- What needs to be done
Word for word, give the listing below again.

- Dataset entries

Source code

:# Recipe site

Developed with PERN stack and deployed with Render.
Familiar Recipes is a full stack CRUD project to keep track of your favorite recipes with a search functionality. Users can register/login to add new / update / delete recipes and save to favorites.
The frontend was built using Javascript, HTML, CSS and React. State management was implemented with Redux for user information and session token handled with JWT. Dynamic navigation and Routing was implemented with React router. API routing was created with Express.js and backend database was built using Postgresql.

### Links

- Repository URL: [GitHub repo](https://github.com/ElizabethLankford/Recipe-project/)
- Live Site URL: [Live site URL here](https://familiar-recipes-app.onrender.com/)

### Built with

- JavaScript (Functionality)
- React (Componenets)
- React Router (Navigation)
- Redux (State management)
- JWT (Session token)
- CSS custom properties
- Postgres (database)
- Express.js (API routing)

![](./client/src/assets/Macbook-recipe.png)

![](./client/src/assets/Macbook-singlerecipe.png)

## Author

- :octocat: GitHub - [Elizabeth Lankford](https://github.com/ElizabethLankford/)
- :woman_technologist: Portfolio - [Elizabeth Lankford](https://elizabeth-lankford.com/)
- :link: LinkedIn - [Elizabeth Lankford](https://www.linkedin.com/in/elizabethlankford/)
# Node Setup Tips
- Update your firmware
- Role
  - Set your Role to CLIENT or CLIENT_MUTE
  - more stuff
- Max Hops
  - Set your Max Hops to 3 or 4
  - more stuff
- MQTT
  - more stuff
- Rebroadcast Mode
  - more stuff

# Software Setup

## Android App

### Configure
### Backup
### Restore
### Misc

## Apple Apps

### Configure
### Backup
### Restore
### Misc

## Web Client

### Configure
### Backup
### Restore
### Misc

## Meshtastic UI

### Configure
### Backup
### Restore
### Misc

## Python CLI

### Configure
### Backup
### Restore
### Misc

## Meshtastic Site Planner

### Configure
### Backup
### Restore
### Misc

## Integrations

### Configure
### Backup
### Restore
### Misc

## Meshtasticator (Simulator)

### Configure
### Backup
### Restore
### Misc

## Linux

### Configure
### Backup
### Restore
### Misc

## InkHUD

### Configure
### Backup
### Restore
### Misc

- Answer to the exercise
Source code

:# Recipe site

Developed with PERN stack and deployed with Render.
Familiar Recipes is a full stack CRUD project to keep track of your favorite recipes with a search functionality. Users can register/login to add new / update / delete recipes and save to favorites.
The frontend was built using Javascript, HTML, CSS and React. State management was implemented with Redux for user information and session token handled with JWT. Dynamic navigation and Routing was implemented with React router. API routing was created with Express.js and backend database was built using Postgresql.

### Links

- Repository URL: [GitHub repo](https://github.com/ElizabethLankford/Recipe-project/)
- Live Site URL: [Live site URL here](https://familiar-recipes-app.onrender.com/)

### Built with

- JavaScript (Functionality)
- React (Componenets)
- React Router (Navigation)
- Redux (State management)
- JWT (Session token)
- CSS custom properties
- Postgres (database)
- Express.js (API routing)

![](./client/src/assets/Macbook-recipe.png)

![](./client/src/assets/Macbook-singlerecipe.png)

## Author

- :octocat: GitHub - [Elizabeth Lankford](https://github.com/ElizabethLankford/)
- :woman_technologist: Portfolio - [Elizabeth Lankford](https://elizabeth-lankford.com/)
- :link: LinkedIn - [Elizabeth Lankford](https://www.linkedin.com/in/elizabethlankford/)
# Node Setup Tips
- Update your firmware
- Role
  - Set your Role to CLIENT or CLIENT_MUTE
  - more stuff
- Max Hops
  - Set your Max Hops to 3 or 4
  - more stuff
- MQTT
  - more stuff
- Rebroadcast Mode
  - more stuff

# Software Setup

## Android App

### Configure
### Backup
### Restore
### Misc

## Apple Apps

### Configure
### Backup
### Restore
### Misc

## Web Client

### Configure
### Backup
### Restore
### Misc

## Meshtastic UI

### Configure
### Backup
### Restore
### Misc

## Python CLI

### Configure
### Backup
### Restore
### Misc

## Meshtastic Site Planner

### Configure
### Backup
### Restore
### Misc

## Integrations

### Configure
### Backup
### Restore
### Misc

## Meshtasticator (Simulator)

### Configure
### Backup
### Restore
### Misc

## Linux

### Configure
### Backup
### Restore
### Misc

## InkHUD

### Configure
### Backup
### Restore
### Misc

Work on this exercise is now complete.